The immune system is composed of diverse cell types required to defend the host from pathogens and cancer. At the same time, immune cells can overrespond, resulting in autoimmune and inflammatory diseases. Our research aims to improve our understanding of the biology of these diseases, with a focus on the impact of genetics and biological sex on immune cell function. We generate high-resolution transcriptomic and epigenomic maps of immune cells from patients and healthy individuals, and develop techniques to shed light on the molecular mechanisms that drive the pathogenesis of immune-mediated diseases to identify and characterize novel candidate genes for diagnosis and therapeutic targeting.

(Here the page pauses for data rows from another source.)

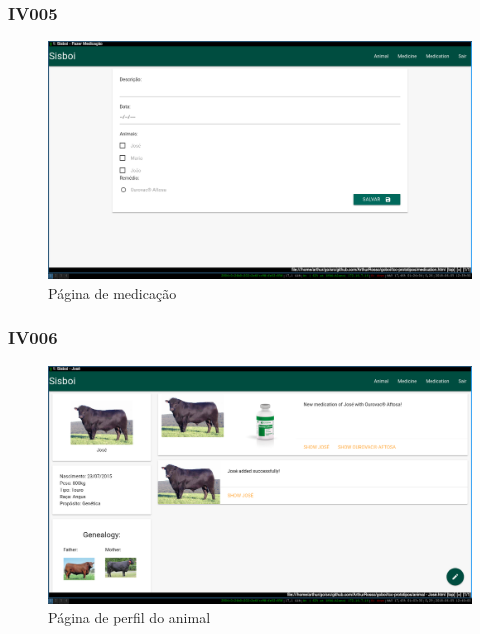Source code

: \documentclass[12pt]{article}
\begin{document}
\begin{titlepage}
\begin{figure}[!h]
\begin{center}
		\end{center}
	\end{figure}

	\newpage

	\subsubsection{IV005}

	\begin{figure}[!h]
		\begin{center}
			\caption{Página de medicação}
			\includegraphics[width=13cm]{img/prototipos/medicacao.png}


		\end{center}
	\end{figure}


	\subsubsection{IV006}

	\begin{figure}[!h]
		\begin{center}
			\caption{Página de perfil do animal}
			\includegraphics[width=13cm]{img/prototipos/perfil.png}


\end{center}
\end{figure}
\end{titlepage}
\end{document}
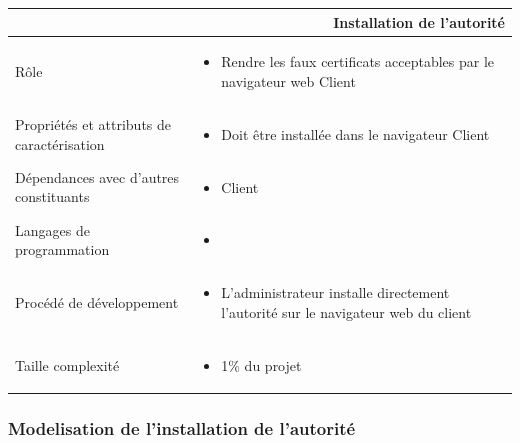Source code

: \documentclass[a4paper,11pt,french]{article}
\begin{document}
\begin{center}
        \vspace*{0.7cm}
        \begin{tabularx}{16cm}{|l|X|}
        \hline
        \multicolumn{2}{|r|}{\textbf{Installation de l'autorité}}\\
        \hline
        R\^ole &  \begin{itemize}\item Rendre les faux certificats acceptables par le navigateur web Client\end{itemize}\\
        \hline
        Propriétés et attributs de caractérisation & \begin{itemize} \item  Doit \^etre installée dans le navigateur Client \end{itemize}\\
        \hline
        Dépendances avec d'autres constituants & \begin{itemize}\item Client\end{itemize}\\
        \hline
        Langages de programmation & \begin{itemize} \item  \end{itemize}\\
        \hline
        Procédé de développement & \begin{itemize}\item L'administrateur installe directement l'autorité sur le navigateur web du client\end{itemize}\\
        \hline
        Taille complexité & \begin{itemize}\item 1\% du projet\end{itemize}\\
        \hline
        \end{tabularx}
\end{center}

\subsubsection{Modelisation de l'installation de l'autorité}

\end{document}
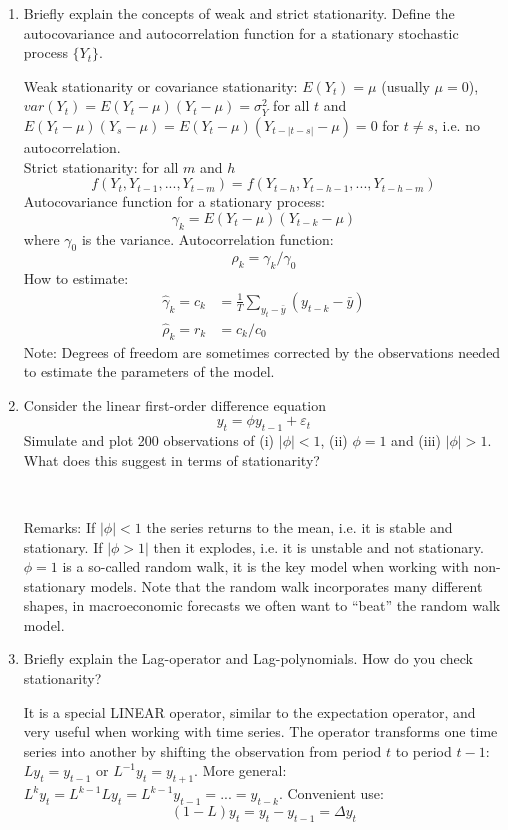 \begin{enumerate}
    \item Briefly explain the concepts of weak and strict stationarity. Define the autocovariance and autocorrelation function for a stationary stochastic process $\{Y_t\}$.
          \begin{solution}
              Weak stationarity or covariance stationarity: $E(Y_t)=\mu$ (usually $\mu=0$), $var(Y_t)=E(Y_t - \mu)(Y_t-\mu)=\sigma_Y^2$ for all $t$ and $E(Y_t-\mu)(Y_s-\mu)=E(Y_t-\mu)(Y_{t-|t-s|}-\mu)=0$ for $t\neq s$, i.e. no autocorrelation.\\
              Strict stationarity: for all $m$ and $h$ $$f(Y_t,Y_{t-1},...,Y_{t-m})=f(Y_{t-h},Y_{t-h-1},...,Y_{t-h-m})$$
              Autocovariance function for a stationary process: $$\gamma_k = E(Y_t - \mu)(Y_{t-k}-\mu)$$ where $\gamma_0$ is the variance. Autocorrelation function: $$\rho_k = \gamma_k/\gamma_0$$ How to estimate:
              \begin{align*}
                  \hat{\gamma}_k = c_k & = \frac{1}{T} \sum_{y_t -\bar{y}}(y_{t-k}-\bar{y}) \\
                  \hat{\rho}_k = r_k   & = c_k/c_0
              \end{align*}
              Note: Degrees of freedom are sometimes corrected by the observations needed to estimate the parameters of the model.
          \end{solution}

    \item Consider the linear first-order difference equation $$y_t=\phi y_{t-1}+\varepsilon_t$$ Simulate and plot 200 observations of (i) $|\phi|<1$, (ii) $\phi=1$ and (iii) $|\phi| >1$. What does this suggest in terms of stationarity?
          \begin{solution}~
              
              Remarks: If $|\phi|<1$ the series returns to the mean, i.e. it is stable and stationary. If $|\phi>1|$ then it explodes, i.e. it is unstable and not stationary. $\phi=1$ is a so-called random walk, it is the key model when working with non-stationary models. Note that the random walk incorporates many different shapes, in macroeconomic forecasts we often want to \enquote{beat} the random walk model.
          \end{solution}

    \item Briefly explain the Lag-operator and Lag-polynomials. How do you check stationarity?
          \begin{solution}
              It is a special LINEAR operator, similar to the expectation operator, and very useful when working with time series. The operator transforms one time series into another by shifting the observation from period $t$ to period $t-1$: $Ly_t = y_{t-1}$ or $L^{-1} y_t =y_{t+1}$. More general: $L^k y_t = L^{k-1} L y_t = L^{k-1} y_{t-1} = ... = y_{t-k}$. Convenient use:
              $$(1-L)y_t = y_t - y_{t-1}= \Delta y_t$$


\end{solution}
\end{enumerate}
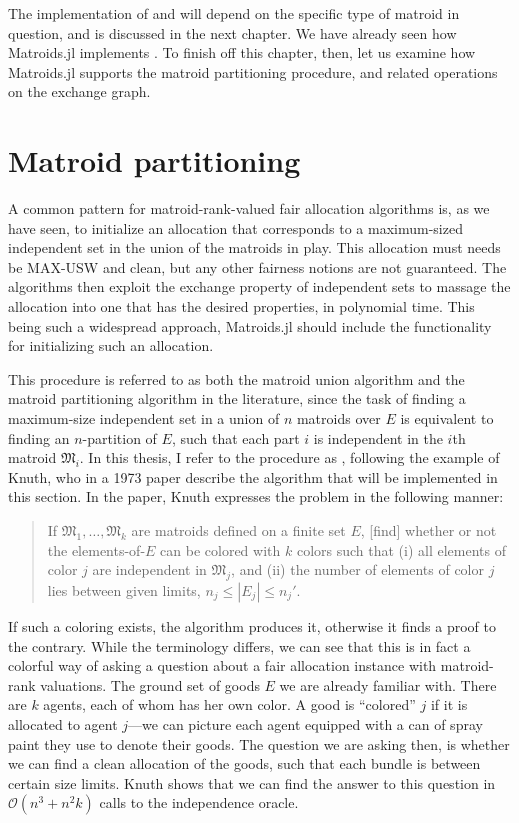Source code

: The implementation of  and  will depend on the specific type of matroid in question, and is discussed in the next chapter. We have already seen how Matroids.jl implements . To finish off this chapter, then, let us examine how Matroids.jl supports the matroid partitioning procedure, and related operations on the exchange graph.

\section{Matroid partitioning}
\label{sec:matroid-union-impl}
A common pattern for matroid-rank-valued fair allocation algorithms is, as we have seen, to initialize an allocation that corresponds to a maximum-sized independent set in the union of the matroids in play. This allocation must needs be MAX-USW and clean, but any other fairness notions are not guaranteed. The algorithms then exploit the exchange property of independent sets to massage the allocation into one that has the desired properties, in polynomial time. This being such a widespread approach, Matroids.jl should include the functionality for initializing such an allocation. 

This procedure is referred to as both the matroid union algorithm and the matroid partitioning algorithm in the literature, since the task of finding a maximum-size independent set in a union of $n$ matroids over $E$ is equivalent to finding an $n$-partition of $E$, such that each part $i$ is independent in the $i$th matroid $\mathfrak{M}_i$. In this thesis, I refer to the procedure as , following the example of Knuth, who in a 1973 paper describe the algorithm that will be implemented in this section. In the paper, Knuth expresses the problem in the following manner: 
\begin{quote}
  If $\mathfrak{M}_1,\dots,\mathfrak{M}_k$ are matroids defined on a finite set $E$, [find] whether or not the elements-of-$E$ can be colored with $k$ colors such that (i) all elements of color $j$ are independent in $\mathfrak{M}_j$, and (ii) the number of elements of color $j$ lies between given limits, $n_j\leq |E_j| \leq n_j'$.~\cite{knuth1973matroidpartitioning}
\end{quote}
If such a coloring exists, the algorithm produces it, otherwise it finds a proof to the contrary. While the terminology differs, we can see that this is in fact a colorful way of asking a question about a fair allocation instance with matroid-rank valuations. The ground set of goods $E$ we are already familiar with. There are $k$ agents, each of whom has her own color. A good is ``colored'' $j$ if it is allocated to agent $j$---we can picture each agent equipped with a can of spray paint they use to denote their goods. The question we are asking then, is whether we can find a clean allocation of the goods, such that each bundle is between certain size limits. Knuth shows that we can find the answer to this question in $\mathcal{O}(n^3 + n^2k)$ calls to the independence oracle.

In genome-wide association studies (GWAS), numerous common genetic variants have been associated with the risk for human disease related to immune cell function/dysfunction, but how these genetic variants affect gene expression and the function of immune cells in health and disease remains largely unknown. The characterization of causal mechanisms that regulate and drive gene expression in specific immune cell types is the key to understand human disease, identify relevant players (involved immune cell types and key candidate genes), develop novel approaches for diagnosis and therapy, and achieve prevention of immune-mediated diseases.
At La Jolla Institute for Immunology, we have established the NIH-funded DICE (Database of Immune Cell Expression, Expression quantitative trait loci [eQTLs] and Epigenomics) project to understand the role of common genetic variants in human disease on a genome-wide level. The generation of high-resolution reference transcriptomic and epigenomic maps of diverse immune cells allows us to identify and characterize causal genetic variants, regulatory mechanisms and novel candidate genes implicated in human disease.
Expanding on these findings, we pursue a translational research program that aims to identify and characterize the functional role of key candidate genes in primary immune cell types as novel targets for therapeutical intervention in immune-mediated diseases. Further, our discovery research program aims to identify causal genetic variants that directly perturb transcription factor (TF) binding and modulate gene expression in immune cells. With this unbiased approach, we are expanding the universe of functional genetic variants in the human genome, and will enhance the understanding of the underlying molecular mechanisms that impact gene expression, chromatin organization and immune cell function, and drive disease susceptibility and pathogenesis.